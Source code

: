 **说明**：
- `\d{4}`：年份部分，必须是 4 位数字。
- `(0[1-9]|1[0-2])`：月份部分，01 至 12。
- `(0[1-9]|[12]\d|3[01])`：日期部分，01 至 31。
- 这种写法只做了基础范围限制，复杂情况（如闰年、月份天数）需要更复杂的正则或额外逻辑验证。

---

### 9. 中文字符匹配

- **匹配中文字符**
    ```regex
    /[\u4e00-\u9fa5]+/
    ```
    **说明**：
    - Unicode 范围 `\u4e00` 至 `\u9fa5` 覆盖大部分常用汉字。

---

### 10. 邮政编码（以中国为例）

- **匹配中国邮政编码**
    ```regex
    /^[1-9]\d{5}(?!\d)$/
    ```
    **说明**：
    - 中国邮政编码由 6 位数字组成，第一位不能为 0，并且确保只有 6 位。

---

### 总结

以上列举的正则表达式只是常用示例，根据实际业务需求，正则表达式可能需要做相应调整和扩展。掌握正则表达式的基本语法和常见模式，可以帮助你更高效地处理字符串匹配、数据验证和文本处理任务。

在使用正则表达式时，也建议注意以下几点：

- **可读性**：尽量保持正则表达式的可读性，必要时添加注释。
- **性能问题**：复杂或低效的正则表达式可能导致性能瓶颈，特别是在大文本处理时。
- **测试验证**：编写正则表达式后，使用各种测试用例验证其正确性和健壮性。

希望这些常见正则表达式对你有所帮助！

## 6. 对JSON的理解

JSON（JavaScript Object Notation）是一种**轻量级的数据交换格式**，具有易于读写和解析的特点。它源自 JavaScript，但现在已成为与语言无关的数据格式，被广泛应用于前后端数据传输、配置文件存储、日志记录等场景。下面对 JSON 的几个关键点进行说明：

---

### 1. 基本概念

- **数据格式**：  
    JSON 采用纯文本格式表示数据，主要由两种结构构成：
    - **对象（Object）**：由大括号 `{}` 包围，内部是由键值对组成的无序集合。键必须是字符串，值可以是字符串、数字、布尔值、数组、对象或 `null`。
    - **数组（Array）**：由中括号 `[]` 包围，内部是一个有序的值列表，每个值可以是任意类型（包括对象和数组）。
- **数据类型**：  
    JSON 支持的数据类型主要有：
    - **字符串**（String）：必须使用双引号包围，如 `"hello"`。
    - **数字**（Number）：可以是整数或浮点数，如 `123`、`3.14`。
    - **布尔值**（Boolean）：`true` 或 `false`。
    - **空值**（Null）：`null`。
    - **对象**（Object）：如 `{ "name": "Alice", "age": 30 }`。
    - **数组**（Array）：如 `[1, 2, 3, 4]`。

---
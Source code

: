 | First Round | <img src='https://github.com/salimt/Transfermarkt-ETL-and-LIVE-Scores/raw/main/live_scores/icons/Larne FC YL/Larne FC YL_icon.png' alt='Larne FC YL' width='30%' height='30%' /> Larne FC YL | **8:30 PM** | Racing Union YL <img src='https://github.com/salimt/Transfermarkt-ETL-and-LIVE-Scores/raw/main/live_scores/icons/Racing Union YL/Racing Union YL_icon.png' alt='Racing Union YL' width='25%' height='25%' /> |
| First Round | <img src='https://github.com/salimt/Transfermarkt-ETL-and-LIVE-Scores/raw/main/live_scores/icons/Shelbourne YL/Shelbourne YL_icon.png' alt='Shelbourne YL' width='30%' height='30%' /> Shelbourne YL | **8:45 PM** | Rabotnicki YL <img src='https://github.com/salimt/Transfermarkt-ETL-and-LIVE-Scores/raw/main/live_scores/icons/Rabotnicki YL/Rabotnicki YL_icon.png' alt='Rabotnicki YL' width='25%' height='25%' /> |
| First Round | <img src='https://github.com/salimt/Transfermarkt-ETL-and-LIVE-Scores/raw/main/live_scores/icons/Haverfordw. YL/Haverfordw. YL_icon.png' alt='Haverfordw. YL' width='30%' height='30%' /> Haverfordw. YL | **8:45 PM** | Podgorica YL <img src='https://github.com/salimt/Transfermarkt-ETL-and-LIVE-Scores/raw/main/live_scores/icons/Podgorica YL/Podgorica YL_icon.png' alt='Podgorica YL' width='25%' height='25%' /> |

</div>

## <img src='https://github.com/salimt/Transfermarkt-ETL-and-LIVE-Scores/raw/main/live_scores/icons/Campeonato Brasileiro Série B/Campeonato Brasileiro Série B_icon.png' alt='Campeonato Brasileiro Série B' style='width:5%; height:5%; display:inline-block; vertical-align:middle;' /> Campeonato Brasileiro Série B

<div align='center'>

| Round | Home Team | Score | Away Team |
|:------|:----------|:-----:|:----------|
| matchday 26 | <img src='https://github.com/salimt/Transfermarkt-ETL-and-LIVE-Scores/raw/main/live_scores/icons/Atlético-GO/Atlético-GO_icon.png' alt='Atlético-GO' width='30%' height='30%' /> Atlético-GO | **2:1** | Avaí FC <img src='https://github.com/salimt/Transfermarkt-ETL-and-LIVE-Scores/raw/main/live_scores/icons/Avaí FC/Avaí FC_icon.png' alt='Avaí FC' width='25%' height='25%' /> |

TASK TO CARRY OUT: Present each line from the listing that holds the string "First".

RESPONSE TO THIS TASK:
: | First Round | <img src='https://github.com/salimt/Transfermarkt-ETL-and-LIVE-Scores/raw/main/live_scores/icons/Larne FC YL/Larne FC YL_icon.png' alt='Larne FC YL' width='30%' height='30%' /> Larne FC YL | **8:30 PM** | Racing Union YL <img src='https://github.com/salimt/Transfermarkt-ETL-and-LIVE-Scores/raw/main/live_scores/icons/Racing Union YL/Racing Union YL_icon.png' alt='Racing Union YL' width='25%' height='25%' /> |
| First Round | <img src='https://github.com/salimt/Transfermarkt-ETL-and-LIVE-Scores/raw/main/live_scores/icons/Shelbourne YL/Shelbourne YL_icon.png' alt='Shelbourne YL' width='30%' height='30%' /> Shelbourne YL | **8:45 PM** | Rabotnicki YL <img src='https://github.com/salimt/Transfermarkt-ETL-and-LIVE-Scores/raw/main/live_scores/icons/Rabotnicki YL/Rabotnicki YL_icon.png' alt='Rabotnicki YL' width='25%' height='25%' /> |
| First Round | <img src='https://github.com/salimt/Transfermarkt-ETL-and-LIVE-Scores/raw/main/live_scores/icons/Haverfordw. YL/Haverfordw. YL_icon.png' alt='Haverfordw. YL' width='30%' height='30%' /> Haverfordw. YL | **8:45 PM** | Podgorica YL <img src='https://github.com/salimt/Transfermarkt-ETL-and-LIVE-Scores/raw/main/live_scores/icons/Podgorica YL/Podgorica YL_icon.png' alt='Podgorica YL' width='25%' height='25%' /> |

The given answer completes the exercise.